I was concerned starting this book that it would fall into a lot of cliches, and to be fair, it did – a lot of cliches. However, I still enjoyed this book. The writing and the characters meant that the cliche plot didn’t stop me appreciating the book.

My Heart and Other Black Holes revolves around sixteen year old Aysel and Roman, who meet via a Suicide Partners website. Both want to die, and they agree to do it together, a month from their first meeting. They’re both running away from something, but as they spend more and more time together, Aysel starts to wonder if running away is really necessary, or if all you need is someone who understands you. Eventually, Aysel realises that there is more to live for than there is to run away from, but the clock is ticking, and Roman is much more committed to the plan than she is.

The first cliche that I was apprehensive of in this novel was the suicidal teen story. Obviously, suicide and depression are very important issues to address in fiction, but sometimes I worry that teen novels romanticise mental illness as characteristics and quirks. Warga addressed the feelings of both Aysel and Roman well enough that their problems didn’t feel like they were just being used to advance a plot. Aysel’s father committed a horrific crime a few years before, and she is running away from the fear that she is just as bad as he is. Roman is running away from guilt that he could have stopped a tragedy in his family. Warga wrote this after the death of a close friend and you can see clearly that her writing is influenced by real experiences. This novel is dark, because it honestly addresses the characters’ experiences, and while it is heart-wrenching at times, this means that overall, mental illness doesn’t feel like a prop.

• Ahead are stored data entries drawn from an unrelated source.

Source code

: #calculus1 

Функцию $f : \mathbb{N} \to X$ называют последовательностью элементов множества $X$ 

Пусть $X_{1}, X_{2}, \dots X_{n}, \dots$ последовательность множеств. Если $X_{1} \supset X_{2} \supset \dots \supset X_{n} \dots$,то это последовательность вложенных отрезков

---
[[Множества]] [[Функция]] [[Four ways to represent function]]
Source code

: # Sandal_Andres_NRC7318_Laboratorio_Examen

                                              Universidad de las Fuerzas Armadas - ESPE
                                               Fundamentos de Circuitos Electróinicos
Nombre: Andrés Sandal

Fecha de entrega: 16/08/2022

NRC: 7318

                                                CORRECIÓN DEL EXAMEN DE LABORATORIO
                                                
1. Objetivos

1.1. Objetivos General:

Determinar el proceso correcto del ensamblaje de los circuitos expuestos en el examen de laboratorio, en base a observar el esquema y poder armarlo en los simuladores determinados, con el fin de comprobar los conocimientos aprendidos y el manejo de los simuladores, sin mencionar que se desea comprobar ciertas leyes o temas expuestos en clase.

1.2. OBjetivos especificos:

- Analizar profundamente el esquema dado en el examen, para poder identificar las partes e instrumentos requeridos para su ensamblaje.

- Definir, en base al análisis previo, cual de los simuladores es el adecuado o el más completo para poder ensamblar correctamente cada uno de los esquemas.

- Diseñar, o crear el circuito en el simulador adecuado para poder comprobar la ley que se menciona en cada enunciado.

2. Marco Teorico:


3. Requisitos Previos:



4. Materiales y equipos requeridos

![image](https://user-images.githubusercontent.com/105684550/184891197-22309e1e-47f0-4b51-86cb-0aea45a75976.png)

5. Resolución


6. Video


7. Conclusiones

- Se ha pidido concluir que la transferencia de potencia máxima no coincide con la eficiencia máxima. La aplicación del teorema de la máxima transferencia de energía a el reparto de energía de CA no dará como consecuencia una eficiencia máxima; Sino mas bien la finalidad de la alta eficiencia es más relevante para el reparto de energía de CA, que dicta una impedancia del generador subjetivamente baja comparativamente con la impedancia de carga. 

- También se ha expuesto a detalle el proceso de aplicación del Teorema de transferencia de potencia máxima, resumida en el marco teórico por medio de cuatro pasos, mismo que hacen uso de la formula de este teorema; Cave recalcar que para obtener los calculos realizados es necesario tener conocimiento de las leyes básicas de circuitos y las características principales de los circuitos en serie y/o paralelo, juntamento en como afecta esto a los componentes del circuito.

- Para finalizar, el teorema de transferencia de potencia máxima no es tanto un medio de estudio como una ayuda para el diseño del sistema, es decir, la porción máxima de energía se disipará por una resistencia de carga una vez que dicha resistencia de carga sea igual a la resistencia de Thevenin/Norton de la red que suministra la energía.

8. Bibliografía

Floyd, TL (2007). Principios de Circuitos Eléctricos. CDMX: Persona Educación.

Further, the characters both feel real and less like quirky caricatures than they sometimes feel in other teen novels that address characters with health problems. Instead of being one-dimensional and cookie-cutter characters that serve the author’s purpose of writing about their mental health problems, Aysel and Roman were multi-faceted and fun to read. Personally, I loved Aysel’s interest in physics and how it influences her narration of the story. She also talks us through some of her memories, and we see how these affect her, without an annoying info-dump or cringe-y flashback. Both Aysel and Roman have their own sense of humour and wit, and overall, they were just a lot of fun to read and very likeable characters.

All of these little cliches, however, developed into what felt like one big cliche. I don’t want to ruin the ending, but my feelings around the ending made me feel unsure about the  novel as a whole. On the one hand, all of the little cliches developed into a bigger cliche ending that wouldn’t feel out of place in a Lifetime movie. While this felt refreshing compared to other teen novels about mental health that sometimes feel like they romanticise huge tragedies, the ending isn’t objectively super happy. Rather, it is an open-ended and hopeful conclusion. However, the ending did feel a little rushed, and so the cliche aspect of the ending was emphasised until it was much stronger than it actually might have been.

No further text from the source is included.